- [Task instructions]
Search the records for "read" and copy each line that holds it.

- [Supplied records]
↓

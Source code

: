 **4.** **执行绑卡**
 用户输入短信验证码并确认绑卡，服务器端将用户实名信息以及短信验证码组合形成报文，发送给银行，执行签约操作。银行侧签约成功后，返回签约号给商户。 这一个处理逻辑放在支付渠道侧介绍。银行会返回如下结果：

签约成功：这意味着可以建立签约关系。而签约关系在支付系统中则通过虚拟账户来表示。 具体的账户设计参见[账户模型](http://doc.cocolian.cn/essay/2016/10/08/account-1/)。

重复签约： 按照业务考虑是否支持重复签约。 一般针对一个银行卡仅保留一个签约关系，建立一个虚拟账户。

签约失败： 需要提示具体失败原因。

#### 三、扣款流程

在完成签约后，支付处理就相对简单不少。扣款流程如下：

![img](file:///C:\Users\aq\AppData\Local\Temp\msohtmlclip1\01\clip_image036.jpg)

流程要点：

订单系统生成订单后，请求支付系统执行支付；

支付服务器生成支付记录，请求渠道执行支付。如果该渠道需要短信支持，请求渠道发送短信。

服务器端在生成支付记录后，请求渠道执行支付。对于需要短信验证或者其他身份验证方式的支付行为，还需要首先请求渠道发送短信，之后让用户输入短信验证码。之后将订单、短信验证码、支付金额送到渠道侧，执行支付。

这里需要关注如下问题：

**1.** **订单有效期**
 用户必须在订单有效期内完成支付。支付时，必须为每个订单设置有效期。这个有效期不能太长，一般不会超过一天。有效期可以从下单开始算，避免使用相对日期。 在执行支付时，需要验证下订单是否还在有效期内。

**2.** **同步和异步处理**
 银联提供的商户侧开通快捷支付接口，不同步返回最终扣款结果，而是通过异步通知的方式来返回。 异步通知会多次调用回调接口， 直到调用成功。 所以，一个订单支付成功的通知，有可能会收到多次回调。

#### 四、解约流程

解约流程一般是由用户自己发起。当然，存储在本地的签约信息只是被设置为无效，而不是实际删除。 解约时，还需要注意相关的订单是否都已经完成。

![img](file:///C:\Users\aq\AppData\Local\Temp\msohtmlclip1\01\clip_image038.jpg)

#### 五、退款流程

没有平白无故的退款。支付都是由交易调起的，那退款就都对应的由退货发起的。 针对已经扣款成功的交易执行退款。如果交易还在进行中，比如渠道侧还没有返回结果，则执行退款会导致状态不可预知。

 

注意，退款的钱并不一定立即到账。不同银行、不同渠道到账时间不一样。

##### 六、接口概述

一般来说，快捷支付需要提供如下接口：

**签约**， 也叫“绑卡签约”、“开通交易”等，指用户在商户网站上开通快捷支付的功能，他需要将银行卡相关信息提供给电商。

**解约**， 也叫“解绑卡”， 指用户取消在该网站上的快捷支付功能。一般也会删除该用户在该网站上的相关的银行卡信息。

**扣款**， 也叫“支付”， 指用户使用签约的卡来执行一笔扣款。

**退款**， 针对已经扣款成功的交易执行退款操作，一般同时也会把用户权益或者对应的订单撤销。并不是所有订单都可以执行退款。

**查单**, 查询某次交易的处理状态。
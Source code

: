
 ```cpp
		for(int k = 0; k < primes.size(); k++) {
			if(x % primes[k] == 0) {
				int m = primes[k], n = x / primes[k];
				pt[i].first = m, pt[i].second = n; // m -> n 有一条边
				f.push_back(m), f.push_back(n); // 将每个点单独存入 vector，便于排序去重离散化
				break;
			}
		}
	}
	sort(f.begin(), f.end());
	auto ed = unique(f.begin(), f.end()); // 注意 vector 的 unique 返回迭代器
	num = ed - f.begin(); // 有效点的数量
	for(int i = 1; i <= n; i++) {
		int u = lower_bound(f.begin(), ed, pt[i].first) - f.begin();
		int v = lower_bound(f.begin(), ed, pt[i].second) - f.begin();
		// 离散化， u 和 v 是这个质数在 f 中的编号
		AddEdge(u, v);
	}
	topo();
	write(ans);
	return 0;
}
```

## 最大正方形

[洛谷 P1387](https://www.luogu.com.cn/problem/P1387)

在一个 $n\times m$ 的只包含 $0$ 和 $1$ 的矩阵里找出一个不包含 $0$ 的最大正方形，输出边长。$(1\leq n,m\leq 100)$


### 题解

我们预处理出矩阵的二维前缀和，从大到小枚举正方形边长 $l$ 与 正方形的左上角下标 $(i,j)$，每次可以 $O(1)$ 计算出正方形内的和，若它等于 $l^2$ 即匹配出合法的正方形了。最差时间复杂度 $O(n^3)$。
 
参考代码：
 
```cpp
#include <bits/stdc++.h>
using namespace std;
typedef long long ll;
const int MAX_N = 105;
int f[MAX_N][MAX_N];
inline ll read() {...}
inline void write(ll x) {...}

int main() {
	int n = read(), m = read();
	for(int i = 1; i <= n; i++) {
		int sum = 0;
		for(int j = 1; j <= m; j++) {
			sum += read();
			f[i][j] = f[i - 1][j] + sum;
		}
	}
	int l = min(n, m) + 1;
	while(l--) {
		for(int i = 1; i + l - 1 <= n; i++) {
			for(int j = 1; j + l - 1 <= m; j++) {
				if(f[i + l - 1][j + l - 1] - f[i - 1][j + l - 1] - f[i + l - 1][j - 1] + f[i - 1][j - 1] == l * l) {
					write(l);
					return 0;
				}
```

↑

- [Your response]
inline ll read() {...}
	int n = read(), m = read();
			sum += read();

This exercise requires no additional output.